A princípio, a questão da procura por deleites imediatos atua como um complexo dificultador. De acordo com o Hedonismo, filosofia grega, o prazer é o bem supremo da vida humana. Nessa perspectiva, a busca por prazeres instantâneos é justificada como o sentido da vida moral. No entanto, nessa busca caracteriza-se como um agravador na questão dos impasses à terapêutica de toxicomaníacos brasileiros, pois propicia a dependência química, atuando fortemente em sua base. Assim, a falta de um planejamento racional e menos superficial, como apenas a criação de leis, impede que o problema seja resolvido, podendo, inclusive, trazer consequências que agravem a situação como os danos à saúde do indivíduo decorrentes da deficiência cognitiva e insuficiência na função motora.
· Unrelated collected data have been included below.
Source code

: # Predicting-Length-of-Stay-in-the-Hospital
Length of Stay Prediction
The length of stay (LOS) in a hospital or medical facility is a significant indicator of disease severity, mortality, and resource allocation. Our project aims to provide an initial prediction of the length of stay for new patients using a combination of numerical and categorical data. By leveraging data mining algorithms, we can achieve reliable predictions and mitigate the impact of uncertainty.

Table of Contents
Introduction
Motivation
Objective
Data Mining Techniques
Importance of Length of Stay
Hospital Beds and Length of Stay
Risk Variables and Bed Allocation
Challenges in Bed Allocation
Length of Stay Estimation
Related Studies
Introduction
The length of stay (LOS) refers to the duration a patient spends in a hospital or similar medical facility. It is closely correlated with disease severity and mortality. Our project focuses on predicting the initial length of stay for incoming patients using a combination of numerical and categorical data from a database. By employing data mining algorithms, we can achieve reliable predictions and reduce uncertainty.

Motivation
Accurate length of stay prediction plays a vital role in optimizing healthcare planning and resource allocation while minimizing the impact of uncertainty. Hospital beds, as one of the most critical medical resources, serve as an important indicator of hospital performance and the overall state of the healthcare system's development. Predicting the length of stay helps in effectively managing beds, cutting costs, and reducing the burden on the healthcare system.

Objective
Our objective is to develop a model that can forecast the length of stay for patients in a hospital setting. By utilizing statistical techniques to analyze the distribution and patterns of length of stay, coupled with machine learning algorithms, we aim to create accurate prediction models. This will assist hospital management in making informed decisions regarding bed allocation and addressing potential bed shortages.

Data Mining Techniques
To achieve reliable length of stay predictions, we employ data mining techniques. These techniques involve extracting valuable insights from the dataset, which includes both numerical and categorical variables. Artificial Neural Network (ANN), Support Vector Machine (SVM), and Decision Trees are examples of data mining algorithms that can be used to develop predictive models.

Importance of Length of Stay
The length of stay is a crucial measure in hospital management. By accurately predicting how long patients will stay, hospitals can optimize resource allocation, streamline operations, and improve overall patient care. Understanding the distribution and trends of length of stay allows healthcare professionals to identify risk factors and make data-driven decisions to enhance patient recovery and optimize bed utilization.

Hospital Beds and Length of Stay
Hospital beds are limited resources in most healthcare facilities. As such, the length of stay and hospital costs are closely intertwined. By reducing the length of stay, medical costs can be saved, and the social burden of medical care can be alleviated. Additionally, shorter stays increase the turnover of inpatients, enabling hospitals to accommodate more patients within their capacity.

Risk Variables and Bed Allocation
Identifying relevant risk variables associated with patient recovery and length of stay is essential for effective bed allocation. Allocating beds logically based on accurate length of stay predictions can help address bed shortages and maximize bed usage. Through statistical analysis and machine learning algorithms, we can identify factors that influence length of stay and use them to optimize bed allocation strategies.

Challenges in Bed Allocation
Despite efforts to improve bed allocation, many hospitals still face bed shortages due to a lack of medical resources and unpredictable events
Vale ressaltar, também, que os desafios para sanar os problemas da dependência química na sociedade brasileira evidencia a insuficiência legislativa. Desse modo, de acordo com a Organização Mundial de Saúde, em 2014 a média de gastos por pessoa foi de R$ 12,8 mil reais. Nesse sentido, Maquiavel defendeu que " Mesmo as leis bem ordenadas são impotentes diante dos costumes". A perspectiva do filósofo aponta para uma falha comum das sociedades: acreditar que a criação da lei em si pode resolver problemas complexos, como os obstáculos ao tratamento de adictos no país. Desta maneira, o que se verifica é uma insuficiência legislativa, se esta não vier atrelada a políticas públicas que ajam na base cultural do problema, dificultando sua resolução.
Logo, ficam claros os desafios para o tratamento de dependentes químicos no Brasil. Dessarte, é necessário que o Ministério da Justiça e o Ministério da Saúde, juntos, realizem ações de fiscalização e de atendimento psicológico aos dependentes químicos. Enquanto este se daria em postos de saúde por meio de acompanhamento de um profissional especializado, aquele aconteceria por meio da aplicação de multas e punições, realizadas pela Polícia Federal, aos meios midiáticos que incentivem o consumo de drogas. Dessa maneira, espera-se a construção de um país livre do vício das drogas.